__WHAT YOU HAVE TO DO__
Each line below that carries the string "documentclass" must appear in the answer.

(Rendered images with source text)
• • • • •
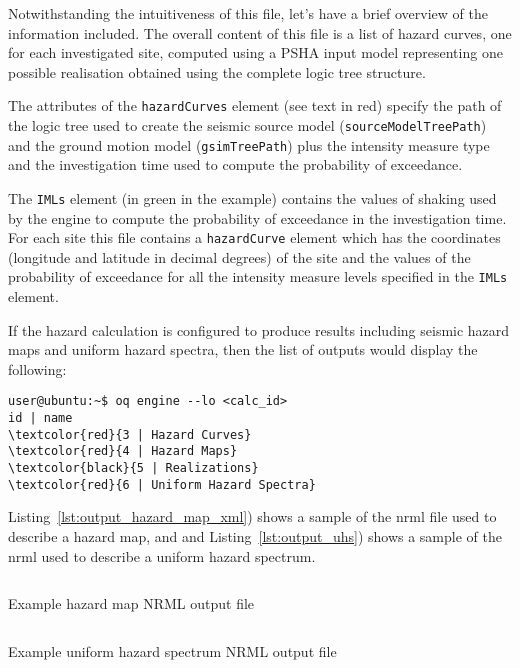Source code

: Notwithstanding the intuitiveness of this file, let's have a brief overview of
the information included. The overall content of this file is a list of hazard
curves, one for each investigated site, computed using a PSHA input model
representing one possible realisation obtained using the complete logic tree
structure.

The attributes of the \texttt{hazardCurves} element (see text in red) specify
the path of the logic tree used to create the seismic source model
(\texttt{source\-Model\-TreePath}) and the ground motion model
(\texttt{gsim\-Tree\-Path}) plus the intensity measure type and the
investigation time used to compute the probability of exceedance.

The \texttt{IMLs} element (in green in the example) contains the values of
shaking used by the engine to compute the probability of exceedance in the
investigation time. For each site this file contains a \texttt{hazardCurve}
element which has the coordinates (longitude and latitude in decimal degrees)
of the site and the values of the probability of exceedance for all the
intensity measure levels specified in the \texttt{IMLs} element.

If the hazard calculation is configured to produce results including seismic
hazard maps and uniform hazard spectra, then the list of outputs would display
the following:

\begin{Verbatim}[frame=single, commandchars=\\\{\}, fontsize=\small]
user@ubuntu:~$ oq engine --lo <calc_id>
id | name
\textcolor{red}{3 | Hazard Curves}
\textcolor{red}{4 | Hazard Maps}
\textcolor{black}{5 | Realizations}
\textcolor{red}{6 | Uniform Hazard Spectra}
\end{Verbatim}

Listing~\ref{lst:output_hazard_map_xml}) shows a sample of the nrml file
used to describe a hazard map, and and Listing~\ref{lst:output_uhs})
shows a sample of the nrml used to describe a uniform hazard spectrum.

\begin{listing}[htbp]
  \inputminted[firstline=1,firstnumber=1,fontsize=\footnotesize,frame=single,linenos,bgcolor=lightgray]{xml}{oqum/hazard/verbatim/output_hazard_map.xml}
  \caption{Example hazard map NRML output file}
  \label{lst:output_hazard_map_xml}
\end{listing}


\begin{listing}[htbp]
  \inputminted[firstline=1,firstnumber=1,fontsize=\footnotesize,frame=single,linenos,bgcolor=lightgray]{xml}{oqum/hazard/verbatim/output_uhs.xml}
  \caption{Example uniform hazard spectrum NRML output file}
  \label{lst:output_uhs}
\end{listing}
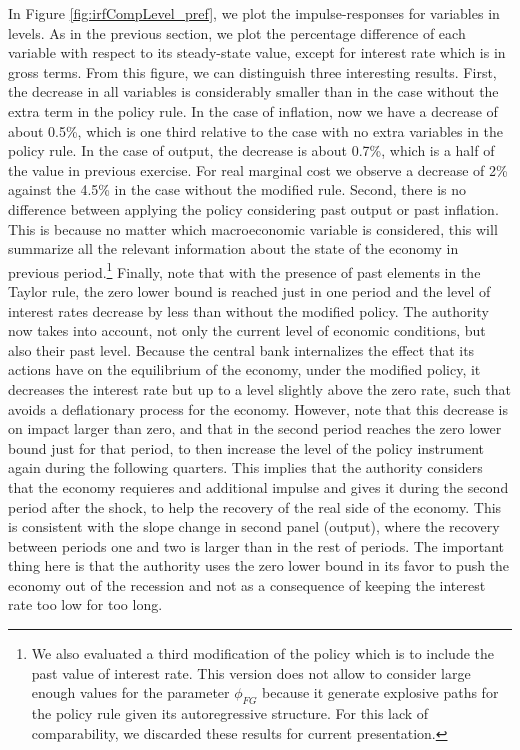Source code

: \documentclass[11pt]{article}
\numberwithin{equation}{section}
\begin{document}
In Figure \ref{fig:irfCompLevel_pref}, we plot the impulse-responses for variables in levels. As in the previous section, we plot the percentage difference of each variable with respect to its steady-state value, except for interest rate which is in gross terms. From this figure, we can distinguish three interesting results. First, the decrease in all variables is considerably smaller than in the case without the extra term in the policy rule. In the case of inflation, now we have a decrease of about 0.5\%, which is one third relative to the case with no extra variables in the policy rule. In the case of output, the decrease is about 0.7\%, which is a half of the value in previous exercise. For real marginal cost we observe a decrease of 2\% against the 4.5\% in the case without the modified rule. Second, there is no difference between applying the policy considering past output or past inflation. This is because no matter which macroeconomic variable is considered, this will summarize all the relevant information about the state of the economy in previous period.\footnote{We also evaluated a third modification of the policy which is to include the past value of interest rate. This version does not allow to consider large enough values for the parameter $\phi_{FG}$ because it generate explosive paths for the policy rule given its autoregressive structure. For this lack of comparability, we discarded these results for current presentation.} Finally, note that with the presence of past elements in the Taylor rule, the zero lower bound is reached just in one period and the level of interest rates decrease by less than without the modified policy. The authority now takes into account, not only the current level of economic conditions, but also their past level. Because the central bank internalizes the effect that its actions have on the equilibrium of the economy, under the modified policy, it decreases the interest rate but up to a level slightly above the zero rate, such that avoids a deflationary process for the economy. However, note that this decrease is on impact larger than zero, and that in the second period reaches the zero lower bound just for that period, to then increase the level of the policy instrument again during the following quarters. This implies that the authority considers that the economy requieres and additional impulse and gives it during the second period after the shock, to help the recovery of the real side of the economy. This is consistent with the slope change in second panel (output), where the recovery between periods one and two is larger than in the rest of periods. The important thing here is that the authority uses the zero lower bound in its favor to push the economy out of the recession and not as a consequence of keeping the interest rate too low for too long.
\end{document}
• • • • •
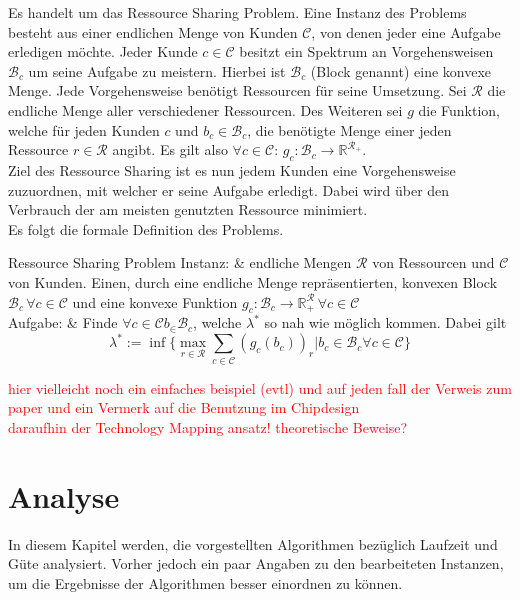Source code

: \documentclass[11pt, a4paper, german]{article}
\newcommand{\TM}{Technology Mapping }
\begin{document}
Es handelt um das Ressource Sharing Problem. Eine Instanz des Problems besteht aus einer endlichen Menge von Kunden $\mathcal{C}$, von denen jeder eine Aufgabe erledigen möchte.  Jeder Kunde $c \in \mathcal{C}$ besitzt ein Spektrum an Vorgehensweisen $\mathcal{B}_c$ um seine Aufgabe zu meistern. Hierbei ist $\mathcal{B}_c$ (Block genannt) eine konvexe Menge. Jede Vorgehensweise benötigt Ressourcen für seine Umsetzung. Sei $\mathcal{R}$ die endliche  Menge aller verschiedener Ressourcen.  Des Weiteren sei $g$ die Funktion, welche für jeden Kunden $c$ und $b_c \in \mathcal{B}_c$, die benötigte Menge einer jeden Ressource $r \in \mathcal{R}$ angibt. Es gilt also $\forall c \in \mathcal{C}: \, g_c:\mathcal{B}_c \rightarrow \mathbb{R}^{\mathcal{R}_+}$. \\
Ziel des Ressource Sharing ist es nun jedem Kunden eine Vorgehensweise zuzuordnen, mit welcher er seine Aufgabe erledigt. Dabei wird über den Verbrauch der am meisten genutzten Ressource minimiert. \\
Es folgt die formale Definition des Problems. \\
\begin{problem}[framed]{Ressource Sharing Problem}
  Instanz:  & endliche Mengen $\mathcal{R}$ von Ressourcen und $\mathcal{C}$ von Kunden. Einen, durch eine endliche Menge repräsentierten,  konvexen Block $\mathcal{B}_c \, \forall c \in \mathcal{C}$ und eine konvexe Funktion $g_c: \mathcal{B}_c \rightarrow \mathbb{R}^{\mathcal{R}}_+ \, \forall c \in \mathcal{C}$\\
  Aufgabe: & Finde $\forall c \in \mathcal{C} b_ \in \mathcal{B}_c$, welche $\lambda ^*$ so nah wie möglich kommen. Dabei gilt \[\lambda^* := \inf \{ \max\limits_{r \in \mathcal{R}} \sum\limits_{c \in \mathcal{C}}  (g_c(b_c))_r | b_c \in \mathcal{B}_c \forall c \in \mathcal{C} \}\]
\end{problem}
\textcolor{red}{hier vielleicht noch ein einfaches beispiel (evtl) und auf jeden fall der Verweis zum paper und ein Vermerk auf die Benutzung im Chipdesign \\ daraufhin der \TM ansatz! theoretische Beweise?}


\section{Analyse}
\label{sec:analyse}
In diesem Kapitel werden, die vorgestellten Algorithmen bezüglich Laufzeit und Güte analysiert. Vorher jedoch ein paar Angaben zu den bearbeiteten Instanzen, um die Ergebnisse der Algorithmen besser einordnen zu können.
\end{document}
• • • • •
__SOLVED PROBLEM__
: \documentclass[11pt]{article}
: \documentclass[11pt, a4paper, german]{article}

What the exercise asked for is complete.